5) God disciplines stumbling believers in order that he might restore them later.
We see this clearly when the baby is finally born. Friends expected the child to be named Zechariah after his father, and they were shocked when Elizabeth said they planned to name him John. So they went to Zechariah to ask him what the child should be called. This time there can be no doubt about Zechariah’s faith.
They made signs to his father, to find out what he would like to name the child. He asked for a writing tablet, and to everyone’s astonishment he wrote, “His name is John.” Immediately his mouth was opened and his tongue was loosed, and he began to speak, praising God (vv. 62-65).

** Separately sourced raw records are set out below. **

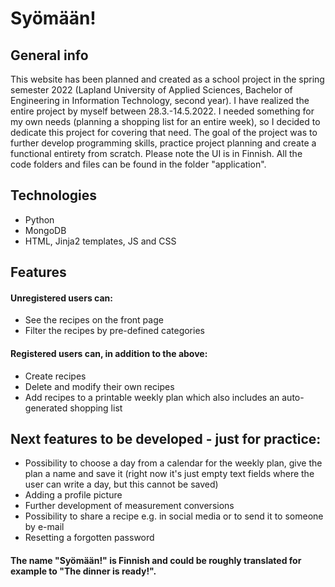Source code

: # Syömään! 

## General info

This website has been planned and created as a school project in the spring semester 2022 
(Lapland University of Applied Sciences, Bachelor of Engineering in Information Technology,
second year). I have realized the entire project by myself between 28.3.-14.5.2022. 
I needed something for my own needs (planning a shopping list for an entire week), 
so I decided to dedicate this project for covering that need. 
The goal of the project was to further develop programming skills, practice project planning and create
a functional entirety from scratch. Please note the UI is in Finnish. All the code folders and files
can be found in the folder "application".

## Technologies

- Python
- MongoDB
- HTML, Jinja2 templates, JS and CSS

## Features

#### Unregistered users can:
  - See the recipes on the front page
  - Filter the recipes by pre-defined categories 
#### Registered users can, in addition to the above:
  - Create recipes 
  - Delete and modify their own recipes
  - Add recipes to a printable weekly plan which also includes an auto-generated shopping list 
  
## Next features to be developed - just for practice:
- Possibility to choose a day from a calendar for the weekly plan, give the plan a name and save it (right now it's just empty text fields where the user can write a day, but this cannot be saved)
- Adding a profile picture
- Further development of measurement conversions
- Possibility to share a recipe e.g. in social media or to send it to someone by e-mail
- Resetting a forgotten password

#### The name "Syömään!" is Finnish and could be roughly translated for example to "The dinner is ready!".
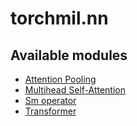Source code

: # torchmil.nn

## Available modules
- [Attention Pooling](attention_pool.md)
- [Multihead Self-Attention](multihead_self_attention.md)
- [Sm operator](sm.md)
- [Transformer](transformers/index.md)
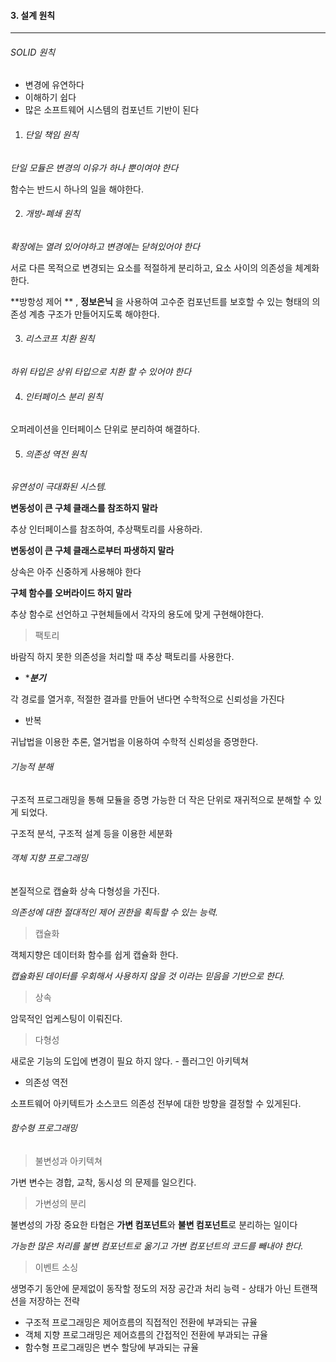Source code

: #### 3. 설계 원칙

---

###### SOLID 원칙

- 변경에 유연하다
- 이해하기 쉽다
- 많은 소프트웨어 시스템의 컴포넌트 기반이 된다



1. ###### 단일 책임 원칙

*단일 모듈은 변경의 이유가 하나 뿐이여야 한다*

함수는 반드시 하나의 일을 해야한다.



2. ###### 개방-폐쇄 원칙

*확장에는 열려 있어야하고 변경에는 닫혀있어야 한다*

서로 다른 목적으로 변경되는 요소를 적절하게 분리하고, 요소 사이의 의존성을 체계화 한다.



**방항성 제어 ** , **정보은닉** 을 사용하여 고수준 컴포넌트를 보호할 수 있는 형태의 의존성 계층 구조가 만들어지도록 해야한다.



3. ###### 리스코프 치환 원칙

*하위 타입은 상위 타입으로 치환 할 수 있어야 한다*



4. ###### 인터페이스 분리 원칙

오퍼레이션을 인터페이스 단위로 분리하여 해결하다.



5. ###### 의존성 역전 원칙

*유연성이 극대화된 시스템.*



**변동성이 큰 구체 클래스를 참조하지 말라**

추상 인터페이스를 참조하여, 추상팩토리를 사용하라.

**변동성이 큰 구체 클래스로부터 파생하지 말라**

상속은 아주 신중하게 사용해야 한다

**구체 함수를 오버라이드 하지 말라**

추상 함수로 선언하고 구현체들에서 각자의 용도에 맞게 구현해야한다.



> 팩토리

바람직 하지 못한 의존성을 처리할 때 추상 팩토리를 사용한다.









- ****분기***

각 경로를 열거후, 적절한 결과를 만들어 낸다면 수학적으로 신뢰성을 가진다

- 반복

귀납법을 이용한 추론, 열거법을 이용하여 수학적 신뢰성을 증명한다.



###### 기능적 분해

구조적 프로그래밍을 통해 모듈을 증명 가능한 더 작은 단위로 재귀적으로 분해할 수 있게 되었다.

구조적 분석, 구조적 설계 등을 이용한 세분화



###### 객체 지향 프로그래밍

본질적으로 캡슐화 상속 다형성을 가진다.

*의존성에 대한 절대적인 제어 권한을 획득할 수 있는 능력.*



> 캡슐화

객체지향은 데이터화 함수를 쉽게 캡슐화 한다.

*캡슐화된 데이터를 우회해서 사용하지 않을 것 이라는 믿음을 기반으로 한다.*



>상속

암묵적인 업케스팅이 이뤄진다.



> 다형성

새로운 기능의 도입에 변경이 필요 하지 않다. - 플러그인 아키텍쳐

- 의존성 역전

소프트웨어 아키텍트가 소스코드 의존성 전부에 대한 방향을 결정할 수 있게된다.



###### 함수형 프로그래밍

> 불변성과 아키텍쳐

가변 변수는 경합, 교착, 동시성 의 문제를 일으킨다.



> 가변성의 분리

불변성의 가장 중요한 타협은 **가변 컴포넌트**와 **불변 컴포넌트**로 분리하는 일이다

*가능한 많은 처리를 불변 컴포넌트로 옮기고 가변 컴포넌트의 코드를 빼내야 한다.*



> 이벤트 소싱

생명주기 동안에 문제없이 동작할 정도의 저장 공간과 처리 능력 - 상태가 아닌 트랜잭션을 저장하는 전략



- 구조적 프로그래밍은 제어흐름의 직접적인 전환에 부과되는 규율
- 객체 지향 프로그래밍은 제어흐름의 간접적인 전환에 부과되는 규율
- 함수형 프로그래밍은 변수 할당에 부과되는 규율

It is good that we have this recorded in the Bible so that we might see the rest of the story. God intended all along to demonstrate his power (in the conception and birth of John), his justice (in disciplining Zechariah), and his mercy (in restoring his voice), and he accomplished all three things. Hebrews 12:11 reminds us that God’s purposes in discipline are ultimately restorative. “No discipline seems pleasant at the time, but painful. Later on, however, it produces a harvest of righteousness and peace for those who have been trained by it.” Strange as it may seem, Zechariah’s judgment was also a sign of God’s mercy in that he was judged that he might be restored, with a new-found faith, won the hard way, through public discipline that must have seemed painful at the time but did in the end yield a godly harvest of righteousness. As he held his son in his arms, he knew now that God can do the impossible, and he also knew that God will do whatever it takes it bring back his children who stumble through unbelief.

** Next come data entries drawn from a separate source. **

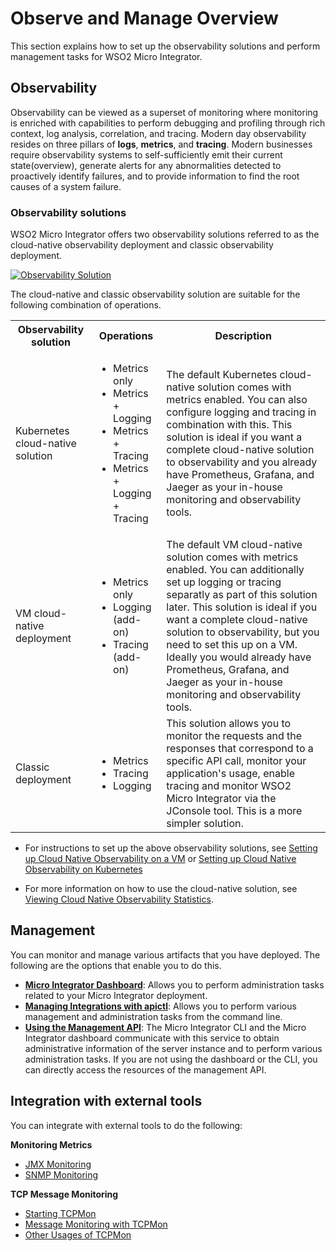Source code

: # Observe and Manage Overview

This section explains how to set up the observability solutions and perform management tasks for WSO2 Micro Integrator.

## Observability

Observability can be viewed as a superset of monitoring where monitoring is enriched with capabilities to perform debugging 
and profiling through rich context, log analysis, correlation, and tracing. Modern day observability resides on three pillars 
of **logs**, **metrics**, and **tracing**. Modern businesses require observability systems to self-sufficiently emit their current 
state(overview), generate alerts for any abnormalities detected to proactively identify failures, and to provide information to 
find the root causes of a system failure.

### Observability solutions

WSO2 Micro Integrator offers two observability solutions referred to as the cloud-native observability deployment and classic observability deployment.

[![Observability Solution]({{base_path}}/assets/img/observe/observability.png)]({{base_path}}/assets/img/observe/observability.png)

The cloud-native and classic observability solution are suitable for the following combination of operations.

<table>
    <tr>
        <th>Observability solution</th>
        <th>Operations</th>
        <th>Description</th>
    </tr>
    <tr>
        <td>Kubernetes cloud-native solution</td>
        <td>
            <ul>
                <li>Metrics only</li>
                <li>Metrics + Logging</li>
                <li>Metrics + Tracing</li>
                <li>Metrics + Logging + Tracing</li>
            </ul>
        </td>
        <td>The default Kubernetes cloud-native solution comes with metrics enabled. You can also configure logging and tracing in combination with this. This solution is ideal if you want a complete cloud-native solution to observability and you already have Prometheus, Grafana, and Jaeger as your in-house monitoring and observability tools.</td>
    </tr>
    <tr>
        <td>VM cloud-native deployment</td>
        <td>
            <ul>
                <li>Metrics only</li>
                <li>Logging (add-on)</li>
                <li>Tracing (add-on)</li>
            </ul>
        </td>
        <td>The default VM cloud-native solution comes with metrics enabled. You can additionally set up logging or tracing separatly as part of this solution later. This solution is ideal if you want a complete cloud-native solution to observability, but you need to set this up on a VM. Ideally you would already have Prometheus, Grafana, and Jaeger as your in-house monitoring and observability tools.</td>
    </tr>
    <tr>
        <td>Classic deployment</td>
        <td>
            <ul>
                <li>Metrics</li>
                <li>Tracing</li>
                <li>Logging</li>
            </ul>
        </td>
        <td>This solution allows you to monitor the requests and the responses that correspond to a specific API call, monitor your application's usage, enable tracing and monitor WSO2 Micro Integrator via the JConsole tool. This is a more simpler solution.</td>
    </tr>
</table>

* For instructions to set up the above observability solutions, see [Setting up Cloud Native Observability on a VM](setting-up-cloud-native-observability-on-a-vm.md) or [Setting up Cloud Native Observability on Kubernetes](setting-up-cloud-native-observability-in-kubernetes.md)

* For more information on how to use the cloud-native solution, see [Viewing Cloud Native Observability Statistics](viewing-cloud-native-observability-statistics.md).

## Management

You can monitor and manage various artifacts that you have deployed. The following are the options that enable you to do this.

- **[Micro Integrator Dashboard](working-with-monitoring-dashboard.md)**: Allows you to perform administration tasks related to your Micro Integrator deployment.
- **[Managing Integrations with apictl](managing-integrations-with-apictl.md)**: Allows you to perform various management and administration tasks from the command line.
- **[Using the Management API](working-with-management-api.md)**: The Micro Integrator CLI and the Micro Integrator dashboard communicate with this service to obtain administrative information of the server instance and to perform various administration tasks. If you are not using the dashboard or the CLI, you can directly access the resources of the management API.

## Integration with external tools

You can integrate with external tools to do the following:

**Monitoring Metrics**

- [JMX Monitoring](classic-observability-metrics/jmx-monitoring.md)
- [SNMP Monitoring](classic-observability-metrics/snmp-monitoring.md)

**TCP Message Monitoring**

- [Starting TCPMon](classic-observability-tcp/starting-tcp-mon.md)
- [Message Monitoring with TCPMon](classic-observability-tcp/message-monitoring-with-tcpmon.md)
- [Other Usages of TCPMon](classic-observability-tcp/other-usages-of-tcpmon.md)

Let me quote J. C. Ryle one final time, and this quote is only one sentence long:
The sorrow that humbles us, and drives us nearer to God, is a blessing, and a downright gain (ibid. p. 41).
If our sorrows do not drive us nearer to God, then for all practical purposes they are wasted on us. How sad to stumble and then to suffer and to be none the better for it. And how much worse if we stumble and then suffer and then become bitter against the Lord or against other people. But how good it is if like Zechariah, we can come to the end of a hard time and say, “Before I was afflicted I went astray, but now I obey your word” (Psalm 119:67).
God Rest Ye Merry, Gentlemen
In 1833 the familiar Christmas carol God Rest Ye Merry, Gentlemen was first published in Britain. It became widely known in America in the late 1800s and is still popular today. Many people miss the meaning of the first line because they leave out the comma between “merry” and “gentlemen.” This is not a song about “merry gentlemen,” but rather an exhortation to godly men. It helps to know that the word “merry” originally meant strong or valiant, as in Robin Hood and his “Merry Men,” meaning his strong, brave men. And the word “rest” meant to make. So the first line really means, “God make you strong and valiant, gentlemen.” That explains the second line, “Let nothing you dismay.” What is it that makes us strong in the face of the struggles of life and our own repeated failures? “Remember Christ our Savior was born on Christmas Day.” The whole essence of the gospel is in the opening verse.
God rest ye merry, gentlemen,
Let nothing you dismay,
Remember Christ our Savior
Was born on Christmas Day;
To save us all from Satan’s power
When we were gone astray.
O tidings of comfort and joy, comfort and joy;
O tidings of comfort and joy.
I particularly love this line that explains why Christ came. “To save us all from Satan’s power when we were gone astray.” We have all gone astray, often repeatedly and foolishly, and we have suffered because of it. Jesus came to save us from Satan’s power that pulls us continually in the wrong direction.
I began this sermon by talking about “splendid sins” and “poor performance.” Zechariah on his good days was a “splendid sinner.” And in his unbelief, he was a “poor performer.” But thanks be to God, Christ came for splendid sinners and poor performers.
Do you feel somewhat dismayed by your “poor performance” this week? Would you feel better if you had been better? Probably you would. But we are not saved by our feelings but by Christ who died for us while we were yet sinners and who justified us while we were ungodly and who continues to save us despite our “poor performance” and our “splendid sins.”
No wonder the angel called it “good news of great joy” when Christ was born. Let all poor performers and splendid sinners rejoice at Christmastime. He came for us, too.